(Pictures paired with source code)
--- START ---

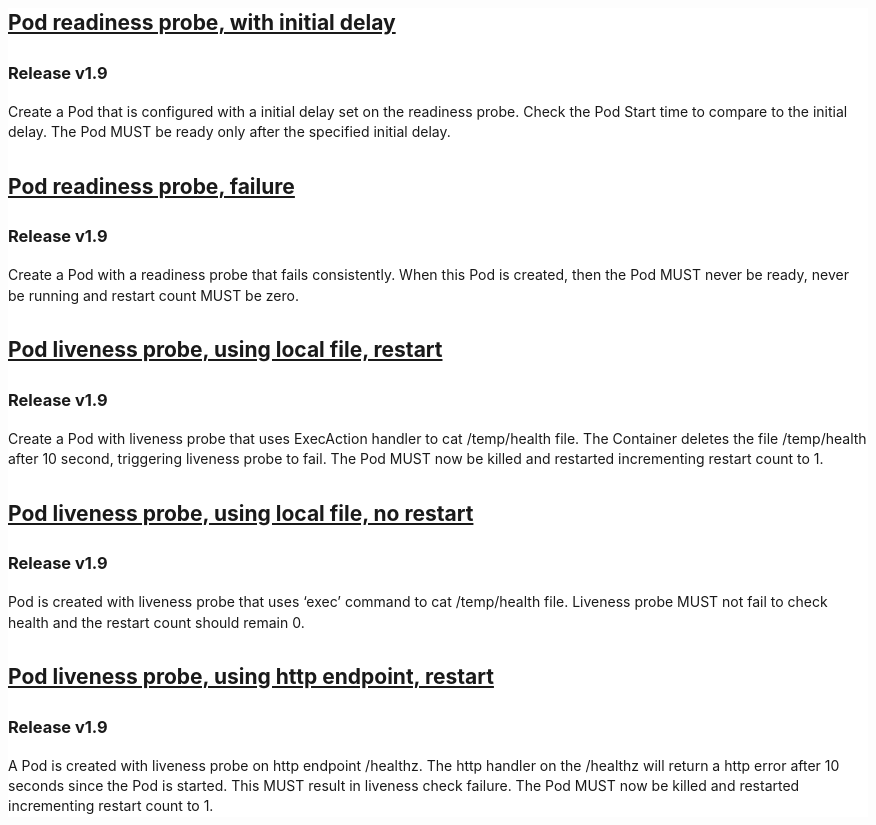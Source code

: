 

## [Pod readiness probe, with initial delay](https://github.com/kubernetes/kubernetes/tree/release-1.13/test/e2e/common/container_probe.go#L57)

### Release v1.9
Create a Pod that is configured with a initial delay set on the readiness probe. Check the Pod Start time to compare to the initial delay. The Pod MUST be ready only after the specified initial delay.



## [Pod readiness probe, failure](https://github.com/kubernetes/kubernetes/tree/release-1.13/test/e2e/common/container_probe.go#L90)

### Release v1.9
Create a Pod with a readiness probe that fails consistently. When this Pod is created,
then the Pod MUST never be ready, never be running and restart count MUST be zero.



## [Pod liveness probe, using local file, restart](https://github.com/kubernetes/kubernetes/tree/release-1.13/test/e2e/common/container_probe.go#L115)

### Release v1.9
Create a Pod with liveness probe that uses ExecAction handler to cat /temp/health file. The Container deletes the file /temp/health after 10 second, triggering liveness probe to fail. The Pod MUST now be killed and restarted incrementing restart count to 1.



## [Pod liveness probe, using local file, no restart](https://github.com/kubernetes/kubernetes/tree/release-1.13/test/e2e/common/container_probe.go#L147)

### Release v1.9
Pod is created with liveness probe that uses ‘exec’ command to cat /temp/health file. Liveness probe MUST not fail to check health and the restart count should remain 0.



## [Pod liveness probe, using http endpoint, restart](https://github.com/kubernetes/kubernetes/tree/release-1.13/test/e2e/common/container_probe.go#L179)

### Release v1.9
A Pod is created with liveness probe on http endpoint /healthz. The http handler on the /healthz will return a http error after 10 seconds since the Pod is started. This MUST result in liveness check failure. The Pod MUST now be killed and restarted incrementing restart count to 1.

--- END ---

What you return must be every entry, word for word, without any pictures.

TASK SOLUTION:
Source code

: 

## [Pod readiness probe, with initial delay](https://github.com/kubernetes/kubernetes/tree/release-1.13/test/e2e/common/container_probe.go#L57)

### Release v1.9
Create a Pod that is configured with a initial delay set on the readiness probe. Check the Pod Start time to compare to the initial delay. The Pod MUST be ready only after the specified initial delay.



## [Pod readiness probe, failure](https://github.com/kubernetes/kubernetes/tree/release-1.13/test/e2e/common/container_probe.go#L90)

### Release v1.9
Create a Pod with a readiness probe that fails consistently. When this Pod is created,
then the Pod MUST never be ready, never be running and restart count MUST be zero.



## [Pod liveness probe, using local file, restart](https://github.com/kubernetes/kubernetes/tree/release-1.13/test/e2e/common/container_probe.go#L115)

### Release v1.9
Create a Pod with liveness probe that uses ExecAction handler to cat /temp/health file. The Container deletes the file /temp/health after 10 second, triggering liveness probe to fail. The Pod MUST now be killed and restarted incrementing restart count to 1.



## [Pod liveness probe, using local file, no restart](https://github.com/kubernetes/kubernetes/tree/release-1.13/test/e2e/common/container_probe.go#L147)

### Release v1.9
Pod is created with liveness probe that uses ‘exec’ command to cat /temp/health file. Liveness probe MUST not fail to check health and the restart count should remain 0.



## [Pod liveness probe, using http endpoint, restart](https://github.com/kubernetes/kubernetes/tree/release-1.13/test/e2e/common/container_probe.go#L179)

### Release v1.9
A Pod is created with liveness probe on http endpoint /healthz. The http handler on the /healthz will return a http error after 10 seconds since the Pod is started. This MUST result in liveness check failure. The Pod MUST now be killed and restarted incrementing restart count to 1.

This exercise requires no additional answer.